Outcomes were significantly better with IR than with R: overall response rate (81% vs. 13%), progression-free survival at 24 weeks (93% vs. 46%), lymph node response (93% vs. 4%), and overall survival (hazard ratio, 0.28). Adverse events more commonly observed with IR included fatigue, cough, and elevated liver transaminase; treatment was discontinued because of toxicity by 8.2% of IR recipients and 10.3% of R recipients. The study confirms very high responses to IR in heavily pretreated patients with CLL, including those with adverse genetic subtypes.
The Bruton tyrosine kinase inhibitor ibrutinib has demonstrated high clinical activity in relapsed and refractory chronic lymphocytic leukemia and mantle cell lymphoma. Preclinical studies demonstrating the activity of ibrutinib in Waldenstrom's macroglobulinemia (WM, a B-cell lymphoplasmacytoid lymphoma) led Treon and colleagues to conduct a prospective, multicenter trial of oral ibrutinib (420 mg daily) in 63 patients with relapsed or refractory WM (abstract 251).

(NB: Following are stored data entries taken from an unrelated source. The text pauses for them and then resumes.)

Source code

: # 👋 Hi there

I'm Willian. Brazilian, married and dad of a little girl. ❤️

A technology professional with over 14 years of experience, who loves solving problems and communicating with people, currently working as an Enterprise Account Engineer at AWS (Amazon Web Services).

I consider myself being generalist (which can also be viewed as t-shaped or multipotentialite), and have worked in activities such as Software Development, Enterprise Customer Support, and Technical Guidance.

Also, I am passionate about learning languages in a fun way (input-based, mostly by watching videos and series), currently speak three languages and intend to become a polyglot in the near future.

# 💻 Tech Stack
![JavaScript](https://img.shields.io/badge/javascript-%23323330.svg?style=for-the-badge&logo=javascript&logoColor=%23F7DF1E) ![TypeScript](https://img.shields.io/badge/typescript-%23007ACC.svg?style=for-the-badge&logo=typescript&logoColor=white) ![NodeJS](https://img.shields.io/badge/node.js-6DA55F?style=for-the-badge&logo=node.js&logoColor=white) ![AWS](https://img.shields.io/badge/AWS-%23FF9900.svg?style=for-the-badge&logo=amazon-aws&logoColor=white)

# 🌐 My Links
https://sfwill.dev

Patients achieved a rapid reduction of serum immunoglobulin M and improved hematocrit, with an overall response rate of 83% and a major response rate of 65%; 87% of patients continued on treatment at a median of nine cycles. Treatment was well tolerated, with no patient discontinuing therapy due to toxicity. Patients with mutations in the CXCR4 gene had lower response rates, suggesting a mechanism for risk-adapted ibrutinib therapy.

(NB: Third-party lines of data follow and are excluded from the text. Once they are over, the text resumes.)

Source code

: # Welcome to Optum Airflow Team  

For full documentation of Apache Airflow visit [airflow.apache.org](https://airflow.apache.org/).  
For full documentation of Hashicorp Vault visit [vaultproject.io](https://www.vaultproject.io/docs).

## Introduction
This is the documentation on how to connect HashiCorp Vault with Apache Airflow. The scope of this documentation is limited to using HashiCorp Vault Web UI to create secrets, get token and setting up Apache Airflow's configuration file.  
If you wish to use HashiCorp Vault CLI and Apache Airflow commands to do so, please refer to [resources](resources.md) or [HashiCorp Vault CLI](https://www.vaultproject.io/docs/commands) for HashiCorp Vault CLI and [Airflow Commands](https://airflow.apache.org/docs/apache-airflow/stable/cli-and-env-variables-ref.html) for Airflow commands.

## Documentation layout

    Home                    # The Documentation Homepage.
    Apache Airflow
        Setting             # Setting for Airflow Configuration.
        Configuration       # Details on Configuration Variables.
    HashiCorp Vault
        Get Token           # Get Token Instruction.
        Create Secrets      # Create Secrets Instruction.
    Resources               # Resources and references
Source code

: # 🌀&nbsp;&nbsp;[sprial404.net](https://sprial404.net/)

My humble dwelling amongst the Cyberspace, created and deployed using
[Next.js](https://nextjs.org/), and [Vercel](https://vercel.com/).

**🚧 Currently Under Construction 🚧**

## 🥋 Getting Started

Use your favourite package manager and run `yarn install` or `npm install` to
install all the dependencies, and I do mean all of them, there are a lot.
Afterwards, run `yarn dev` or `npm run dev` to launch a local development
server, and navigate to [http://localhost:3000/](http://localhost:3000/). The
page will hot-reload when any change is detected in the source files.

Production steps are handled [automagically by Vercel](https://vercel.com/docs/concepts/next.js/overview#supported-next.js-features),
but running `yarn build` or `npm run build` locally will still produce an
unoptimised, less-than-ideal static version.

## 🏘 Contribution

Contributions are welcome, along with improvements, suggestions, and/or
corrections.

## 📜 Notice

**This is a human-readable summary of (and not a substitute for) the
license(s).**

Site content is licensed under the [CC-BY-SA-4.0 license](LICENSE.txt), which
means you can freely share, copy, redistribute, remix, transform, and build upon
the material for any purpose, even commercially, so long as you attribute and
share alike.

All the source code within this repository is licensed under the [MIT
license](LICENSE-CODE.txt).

Despite high response rates to immunochemotherapy, about 20% of patients with follicular lymphoma (FL) experience progression of disease (POD) within 2 years of initial treatment. To determine the outcomes for these patients, Casulo and colleagues retrospectively compared FL patients treated with R-CHOP (rituximab, cyclophosphamide, doxorubicin, vincristine, prednisone) who had POD within 2 years of diagnosis (early POD) versus those without POD within 2 years (abstract 510). A total of 588 patients from the Lymphocare Database were included. Patients who underwent watchful waiting as initial management were excluded from this analysis.
A total of 21% had early POD and 71% did not (8% were lost to follow-up). After adjusting for baseline characteristics, early POD was dramatically associated with poor overall survival (HR, 13.3; 95% confidence interval, 7.94–22.4). Even after adjusting for Follicular Lymphoma International Prognostic Index (FLIPI) score, early POD was associated with an increased risk for death (HR, 15.4; 95% CI, 9.6–24.7). High lactate dehydrogenase, poor performance status, B symptoms, and bone-marrow involvement were associated with early POD (P<0.05). Early POD may define a biologically and clinically important FL subset for whom new treatment strategies are warranted.